There were several limitations in this study. First, our study population was Chinese patients undergoing angiography, who are generally considered to be a highly selected population at high risk for CAD. Because of this selection bias, our results may not be applicable to the general or other ethnic populations. Therefore, screening for abdominal aortic atherosclerosis in an asymptomatic population is necessary. Second, atherosclerosis varies in severity depending on multiple features that contribute to plaque progression and “stability”. Plaque instability has been confirmed as a main cause of acute coronary syndrome.23 Due to the technical limitations of ultrasound imaging, we cannot assess the stability of abdominal aortic plaque and its association with coronary plaque instability. Recently, researchers have found that targeted fluorescence activatable cell-penetrating peptides (ACPPs) probes distinguished disrupted plaques from stable plaques with high sensitivity and specificity in an animal model. The combination of anatomic, magnetic resonance imaging – derived predictors for disruption and ACPP uptake can further improve the power of identifying high-risk plaques.24 With the recent development in technology, it is possible and necessary to further assess the stability of abdominal aortic plaques and their association with CAD. Third, ultrasound imaging was used to evaluate abdominal aortic plaques, but coronary angiography was used to evaluate coronary atherosclerosis, which cannot visualize plaques, and it only shows lumen characteristics. Our current study cannot elucidate the associations of abdominal aortic plaques with coronary artery plaques. Fourth, atherosclerosis is a systemic disease affecting not only the coronary and carotid arteries but also the thoracic and abdominal aorta and the lower extremities.

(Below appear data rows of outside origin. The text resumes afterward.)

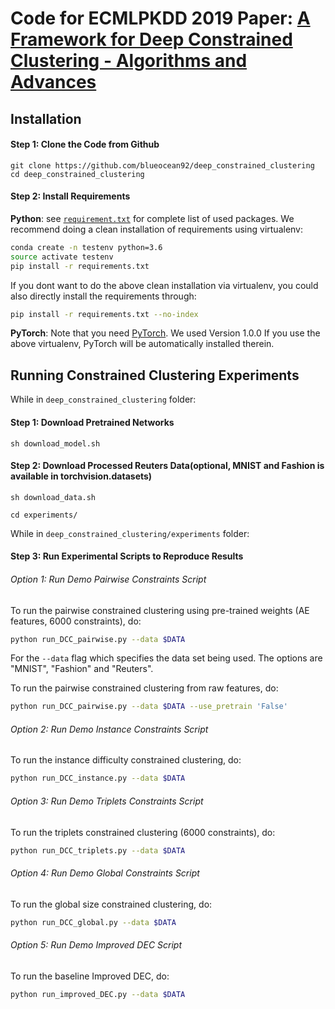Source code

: # Code for ECMLPKDD 2019 Paper: [A Framework for Deep Constrained Clustering - Algorithms and Advances](https://arxiv.org/abs/1901.10061)

## Installation

#### Step 1: Clone the Code from Github

```
git clone https://github.com/blueocean92/deep_constrained_clustering
cd deep_constrained_clustering
```




#### Step 2: Install Requirements

**Python**: see [`requirement.txt`](https://github.com/blueocean92/deep_constrained_clustering/blob/master/requirements.txt) for complete list of used packages. We recommend doing a clean installation of requirements using virtualenv:
```bash
conda create -n testenv python=3.6
source activate testenv
pip install -r requirements.txt 
```

If you dont want to do the above clean installation via virtualenv, you could also directly install the requirements through:
```bash
pip install -r requirements.txt --no-index
```

**PyTorch**: Note that you need [PyTorch](https://pytorch.org/). We used Version 1.0.0 If you use the above virtualenv, PyTorch will be automatically installed therein. 


## Running Constrained Clustering Experiments

While in `deep_constrained_clustering` folder:

#### Step 1: Download Pretrained Networks

```
sh download_model.sh
```

#### Step 2: Download Processed Reuters Data(optional, MNIST and Fashion is available in torchvision.datasets)

```
sh download_data.sh
```

```
cd experiments/
```

While in `deep_constrained_clustering/experiments` folder:
#### Step 3: Run Experimental Scripts to Reproduce Results

###### Option 1: Run Demo Pairwise Constraints Script

To run the pairwise constrained clustering using pre-trained weights (AE features, 6000 constraints), do:
```bash
python run_DCC_pairwise.py --data $DATA
```

For the `--data` flag which specifies the data set being used. The options are "MNIST", "Fashion" and "Reuters".

To run the pairwise constrained clustering from raw features, do:
```bash
python run_DCC_pairwise.py --data $DATA --use_pretrain 'False'
```

###### Option 2: Run Demo Instance Constraints Script

To run the instance difficulty constrained clustering, do:
```bash
python run_DCC_instance.py --data $DATA
```

###### Option 3: Run Demo Triplets Constraints Script

To run the triplets constrained clustering (6000 constraints), do:
```bash
python run_DCC_triplets.py --data $DATA
```


###### Option 4: Run Demo Global Constraints Script

To run the global size constrained clustering, do:
```bash
python run_DCC_global.py --data $DATA
```


###### Option 5: Run Demo Improved DEC Script

To run the baseline Improved DEC, do:
```bash
python run_improved_DEC.py --data $DATA
```



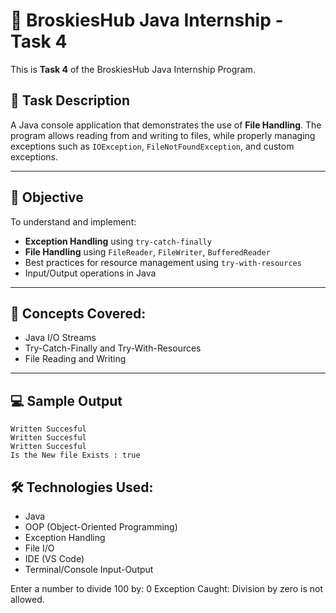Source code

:# 🚀 BroskiesHub Java Internship - Task 4

This is **Task 4** of the BroskiesHub Java Internship Program.

## 📝 Task Description

A Java console application that demonstrates the use of  **File Handling**. The program allows reading from and writing to files, while properly managing exceptions such as `IOException`, `FileNotFoundException`, and custom exceptions.

---

## 🎯 Objective

To understand and implement:
- **Exception Handling** using `try-catch-finally`
- **File Handling** using `FileReader`, `FileWriter`, `BufferedReader`
- Best practices for resource management using `try-with-resources`
- Input/Output operations in Java

---

## 🧠 Concepts Covered:

- Java I/O Streams
- Try-Catch-Finally and Try-With-Resources
- File Reading and Writing
---

## 💻 Sample Output

```plaintext
Written Succesful
Written Succesful
Written Succesful
Is the New file Exists : true
```

## 🛠️ Technologies Used:
- Java
- OOP (Object-Oriented Programming)
- Exception Handling
- File I/O
- IDE (VS Code)
- Terminal/Console Input-Output

Enter a number to divide 100 by: 0
Exception Caught: Division by zero is not allowed.
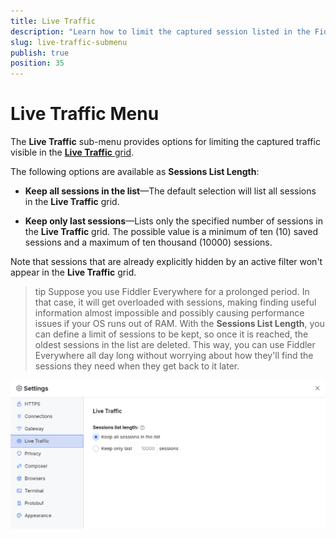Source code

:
 ```yaml
---
title: Live Traffic 
description: "Learn how to limit the captured session listed in the Fiddler Everywhere web-debugging HTTP-proxy client."
slug: live-traffic-submenu
publish: true
position: 35
---
```


# Live Traffic Menu


The **Live Traffic** sub-menu provides options for limiting the captured traffic visible in the [**Live Traffic** grid](slug://web-sessions-list#live-traffic-grid).

The following options are available as **Sessions List Length**:

- **Keep all sessions in the list**&mdash;The default selection will list all sessions in the **Live Traffic** grid.

- **Keep only last <value> sessions**&mdash;Lists only the specified number of sessions in the **Live Traffic** grid. The possible value is a minimum of ten (10) saved sessions and a maximum of ten thousand (10000) sessions.

Note that sessions that are already explicitly hidden by an active filter won't appear in the **Live Traffic** grid.

>tip Suppose you use Fiddler Everywhere for a prolonged period. In that case, it will get overloaded with sessions, making finding useful information almost impossible and possibly causing performance issues if your OS runs out of RAM. With the **Sessions List Length**, you can define a limit of sessions to be kept, so once it is reached, the oldest sessions in the list are deleted. This way, you can use Fiddler Everywhere all day long without worrying about how they'll find the sessions they need when they get back to it later.

![The default "Live Traffic" settings](../../images/settings/settings-live-traffic.png)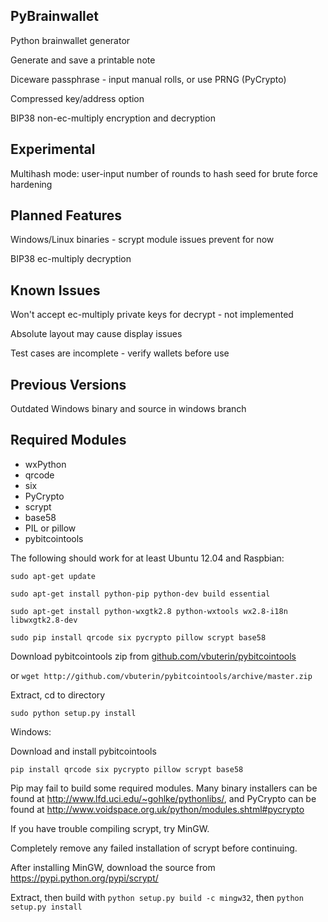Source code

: PyBrainwallet
-------------
Python brainwallet generator

Generate and save a printable note

Diceware passphrase - input manual rolls, or use PRNG (PyCrypto)

Compressed key/address option

BIP38 non-ec-multiply encryption and decryption


Experimental  
------------
Multihash mode: user-input number of rounds to hash seed for brute force hardening


Planned Features  
----------------
Windows/Linux binaries - scrypt module issues prevent for now

BIP38 ec-multiply decryption

Known Issues
------------
Won't accept ec-multiply private keys for decrypt - not implemented

Absolute layout may cause display issues

Test cases are incomplete - verify wallets before use


Previous Versions
-----------------
Outdated Windows binary and source in windows branch


Required Modules
----------------
* wxPython
* qrcode
* six
* PyCrypto
* scrypt
* base58
* PIL or pillow
* pybitcointools


The following should work for at least Ubuntu 12.04 and Raspbian:

```sudo apt-get update```

```sudo apt-get install python-pip python-dev build essential```

```sudo apt-get install python-wxgtk2.8 python-wxtools wx2.8-i18n libwxgtk2.8-dev```

```sudo pip install qrcode six pycrypto pillow scrypt base58```

Download pybitcointools zip from [github.com/vbuterin/pybitcointools](https://github.com/vbuterin/pybitcointools)

or `wget http://github.com/vbuterin/pybitcointools/archive/master.zip`

Extract, cd to directory

```sudo python setup.py install```



Windows:

Download and install pybitcointools

```pip install qrcode six pycrypto pillow scrypt base58```

Pip may fail to build some required modules. Many binary installers can be found at http://www.lfd.uci.edu/~gohlke/pythonlibs/, and PyCrypto can be found at http://www.voidspace.org.uk/python/modules.shtml#pycrypto

If you have trouble compiling scrypt, try MinGW.

Completely remove any failed installation of scrypt before continuing.

After installing MinGW, download the source from https://pypi.python.org/pypi/scrypt/

Extract, then build with `python setup.py build -c mingw32`, then `python setup.py install`


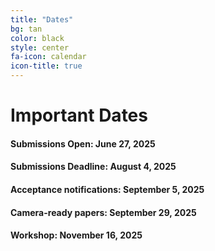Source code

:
 ```yaml
---
title: "Dates"
bg: tan
color: black
style: center
fa-icon: calendar
icon-title: true
---
```


# Important Dates

#### Submissions Open: June 27, 2025

#### Submissions Deadline: August 4, 2025

#### Acceptance notifications: September 5, 2025

#### Camera-ready papers: September 29, 2025

#### Workshop: **November 16, 2025**
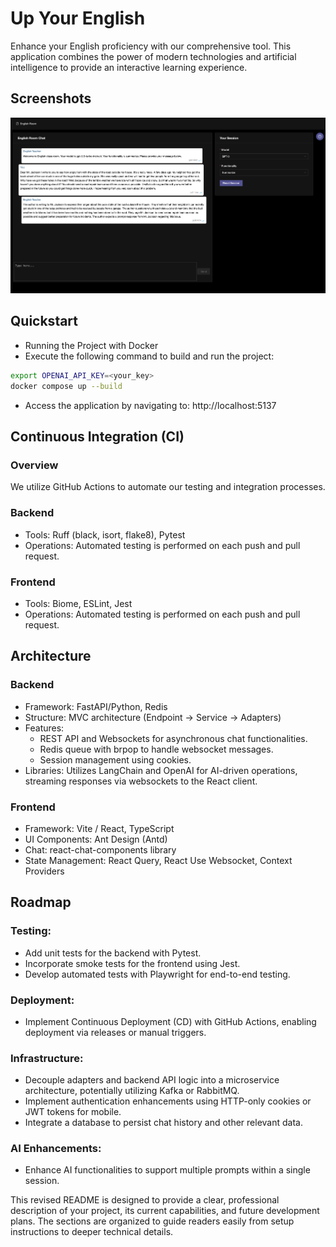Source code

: # Up Your English
Enhance your English proficiency with our comprehensive tool. This application combines the power of modern technologies and artificial intelligence to provide an interactive learning experience.

## Screenshots

![Screenshot](https://github.com/vsdudakov/up_your_english/blob/main/screenshot.png)



## Quickstart
 - Running the Project with Docker
 - Execute the following command to build and run the project:

```bash
export OPENAI_API_KEY=<your_key>
docker compose up --build
```

 - Access the application by navigating to: http://localhost:5137

## Continuous Integration (CI)
### Overview
We utilize GitHub Actions to automate our testing and integration processes.

### Backend
 - Tools: Ruff (black, isort, flake8), Pytest
 - Operations: Automated testing is performed on each push and pull request.
### Frontend
 - Tools: Biome, ESLint, Jest
 - Operations: Automated testing is performed on each push and pull request.

## Architecture
### Backend
 - Framework: FastAPI/Python, Redis
 - Structure: MVC architecture (Endpoint -> Service -> Adapters)
 - Features:
   - REST API and Websockets for asynchronous chat functionalities.
   - Redis queue with brpop to handle websocket messages.
   - Session management using cookies.
 - Libraries: Utilizes LangChain and OpenAI for AI-driven operations, streaming responses via websockets to the React client.
### Frontend
 - Framework: Vite / React, TypeScript
 - UI Components: Ant Design (Antd)
 - Chat: react-chat-components library
 - State Management: React Query, React Use Websocket, Context Providers

## Roadmap
### Testing:
 - Add unit tests for the backend with Pytest.
 - Incorporate smoke tests for the frontend using Jest.
 - Develop automated tests with Playwright for end-to-end testing.
### Deployment:
 - Implement Continuous Deployment (CD) with GitHub Actions, enabling deployment via releases or manual triggers.
### Infrastructure:
 - Decouple adapters and backend API logic into a microservice architecture, potentially utilizing Kafka or RabbitMQ.
 - Implement authentication enhancements using HTTP-only cookies or JWT tokens for mobile.
 - Integrate a database to persist chat history and other relevant data.
### AI Enhancements:
 - Enhance AI functionalities to support multiple prompts within a single session.


This revised README is designed to provide a clear, professional description of your project, its current capabilities, and future development plans. The sections are organized to guide readers easily from setup instructions to deeper technical details.






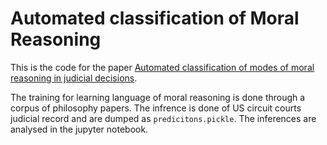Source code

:# Automated classification of Moral Reasoning

This is the code for the paper [Automated classification of modes of moral reasoning in judicial decisions](https://www.elgaronline.com/view/edcoll/9781788977449/9781788977449.00009.xml).

The training for learning language of moral reasoning is done through a corpus of philosophy papers. The infrence is done of US circuit courts judicial record and are dumped as ```predicitons.pickle```. The inferences are analysed in the jupyter notebook.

Our present study focused only on abdominal aortic atherosclerosis and CAD.

Conclusion

In conclusion, the prevalence of abdominal aortic plaques was higher in patients with CAD than those without CAD. Abdominal aortic plaque was an independent factor found to be associated with the presence and severity of CAD.

Acknowledgments

This study was supported by the Guangdong Provincial Public Research and Capacity Building Foundation, People’s Republic of China (No.2014A020215023) and Science and Technology Program of Guangzhou, People’s Republic of China (No.201300000180).

Author contributions

WL, SL, and JL conceived, designed, and performed the study; analyzed and interpreted data; and drafted the paper. YL, WH, and JC designed the study, analyzed and interpreted data, and drafted the paper.

Disclosure

The authors report no conflicts of interest in this work.